== Segment start ==

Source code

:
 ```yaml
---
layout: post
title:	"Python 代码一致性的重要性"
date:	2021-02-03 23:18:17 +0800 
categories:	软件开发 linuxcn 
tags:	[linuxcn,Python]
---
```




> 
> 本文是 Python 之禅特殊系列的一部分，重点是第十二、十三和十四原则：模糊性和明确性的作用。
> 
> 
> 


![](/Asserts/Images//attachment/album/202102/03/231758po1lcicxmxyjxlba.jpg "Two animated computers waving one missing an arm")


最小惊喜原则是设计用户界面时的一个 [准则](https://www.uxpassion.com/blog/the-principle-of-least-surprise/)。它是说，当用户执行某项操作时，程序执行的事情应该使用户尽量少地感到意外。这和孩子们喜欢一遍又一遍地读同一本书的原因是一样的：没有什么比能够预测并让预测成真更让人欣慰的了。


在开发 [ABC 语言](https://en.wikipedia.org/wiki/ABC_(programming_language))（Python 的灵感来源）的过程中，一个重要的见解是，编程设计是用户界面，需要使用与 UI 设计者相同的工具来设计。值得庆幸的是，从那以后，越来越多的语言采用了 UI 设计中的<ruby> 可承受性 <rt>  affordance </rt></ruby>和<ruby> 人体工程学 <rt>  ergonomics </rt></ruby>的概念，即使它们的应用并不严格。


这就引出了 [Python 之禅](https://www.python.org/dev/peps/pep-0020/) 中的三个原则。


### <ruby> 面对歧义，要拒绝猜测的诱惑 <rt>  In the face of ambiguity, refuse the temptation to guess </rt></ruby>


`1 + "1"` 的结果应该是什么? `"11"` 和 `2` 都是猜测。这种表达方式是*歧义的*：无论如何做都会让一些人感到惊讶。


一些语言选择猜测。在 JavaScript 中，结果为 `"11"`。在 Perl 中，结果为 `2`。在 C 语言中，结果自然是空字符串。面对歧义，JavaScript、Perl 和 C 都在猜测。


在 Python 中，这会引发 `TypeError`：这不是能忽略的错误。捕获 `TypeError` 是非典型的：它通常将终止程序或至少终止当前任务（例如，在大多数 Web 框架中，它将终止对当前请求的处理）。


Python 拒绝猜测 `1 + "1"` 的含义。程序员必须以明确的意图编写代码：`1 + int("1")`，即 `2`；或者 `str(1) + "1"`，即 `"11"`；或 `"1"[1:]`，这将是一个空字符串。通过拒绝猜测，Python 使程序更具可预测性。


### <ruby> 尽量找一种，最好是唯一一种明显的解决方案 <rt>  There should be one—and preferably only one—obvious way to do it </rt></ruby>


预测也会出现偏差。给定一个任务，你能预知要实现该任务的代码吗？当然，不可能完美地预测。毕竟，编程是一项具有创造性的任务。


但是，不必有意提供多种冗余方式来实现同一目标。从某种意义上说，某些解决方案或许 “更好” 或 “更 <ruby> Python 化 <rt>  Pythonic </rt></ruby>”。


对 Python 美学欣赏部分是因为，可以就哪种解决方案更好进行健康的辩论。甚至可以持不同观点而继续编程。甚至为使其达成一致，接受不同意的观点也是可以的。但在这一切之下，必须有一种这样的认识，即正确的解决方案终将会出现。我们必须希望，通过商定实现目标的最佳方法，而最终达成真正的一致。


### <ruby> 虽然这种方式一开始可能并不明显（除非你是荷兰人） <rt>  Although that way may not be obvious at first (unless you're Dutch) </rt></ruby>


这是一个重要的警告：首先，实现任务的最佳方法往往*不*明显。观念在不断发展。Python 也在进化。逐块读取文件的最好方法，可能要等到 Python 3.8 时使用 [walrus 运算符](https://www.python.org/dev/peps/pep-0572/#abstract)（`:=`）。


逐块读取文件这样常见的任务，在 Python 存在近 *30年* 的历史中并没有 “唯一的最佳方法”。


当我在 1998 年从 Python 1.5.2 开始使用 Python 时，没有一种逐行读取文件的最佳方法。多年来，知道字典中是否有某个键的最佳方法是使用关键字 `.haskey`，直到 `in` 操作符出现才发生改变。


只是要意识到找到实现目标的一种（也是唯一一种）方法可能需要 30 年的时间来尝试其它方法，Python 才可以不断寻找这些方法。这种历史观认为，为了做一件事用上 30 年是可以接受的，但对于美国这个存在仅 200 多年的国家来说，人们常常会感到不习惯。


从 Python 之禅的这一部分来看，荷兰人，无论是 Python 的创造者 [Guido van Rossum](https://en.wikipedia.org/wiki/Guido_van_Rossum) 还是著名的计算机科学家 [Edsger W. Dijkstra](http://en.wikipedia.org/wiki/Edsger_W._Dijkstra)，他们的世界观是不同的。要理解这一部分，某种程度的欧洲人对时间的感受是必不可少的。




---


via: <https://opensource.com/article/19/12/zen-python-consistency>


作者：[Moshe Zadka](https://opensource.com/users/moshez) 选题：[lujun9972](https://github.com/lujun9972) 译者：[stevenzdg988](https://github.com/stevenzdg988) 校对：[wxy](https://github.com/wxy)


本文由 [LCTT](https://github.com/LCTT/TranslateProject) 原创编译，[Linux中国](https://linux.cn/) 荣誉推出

== Segment end ==

» **WHAT IS BEING ASKED**
Pull every line containing "peps" out of the entries.

» **RESPONSE BELOW**
这就引出了 [Python 之禅](https://www.python.org/dev/peps/pep-0020/) 中的三个原则。
这是一个重要的警告：首先，实现任务的最佳方法往往*不*明显。观念在不断发展。Python 也在进化。逐块读取文件的最好方法，可能要等到 Python 3.8 时使用 [walrus 运算符](https://www.python.org/dev/peps/pep-0572/#abstract)（`:=`）。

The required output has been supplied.